WHAT YOU ARE ASKED TO DO » Could you restate word for word every line from the one containing "### Hi there 👋" to the end of the records, and nothing else?

(Collection entries)

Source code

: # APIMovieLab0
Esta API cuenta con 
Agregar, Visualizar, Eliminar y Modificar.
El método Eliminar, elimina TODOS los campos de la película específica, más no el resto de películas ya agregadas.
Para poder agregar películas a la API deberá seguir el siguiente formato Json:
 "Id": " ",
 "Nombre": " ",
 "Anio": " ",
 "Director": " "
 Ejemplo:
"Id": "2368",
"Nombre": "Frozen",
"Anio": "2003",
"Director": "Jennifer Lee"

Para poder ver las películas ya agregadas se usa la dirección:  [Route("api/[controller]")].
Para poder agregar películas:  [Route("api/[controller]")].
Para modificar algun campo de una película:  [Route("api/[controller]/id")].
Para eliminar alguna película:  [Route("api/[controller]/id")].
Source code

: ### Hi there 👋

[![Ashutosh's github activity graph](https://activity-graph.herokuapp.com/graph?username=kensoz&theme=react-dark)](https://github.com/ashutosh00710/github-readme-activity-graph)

SOLUTION FOR THIS TASK »
: ### Hi there 👋

[![Ashutosh's github activity graph](https://activity-graph.herokuapp.com/graph?username=kensoz&theme=react-dark)](https://github.com/ashutosh00710/github-readme-activity-graph)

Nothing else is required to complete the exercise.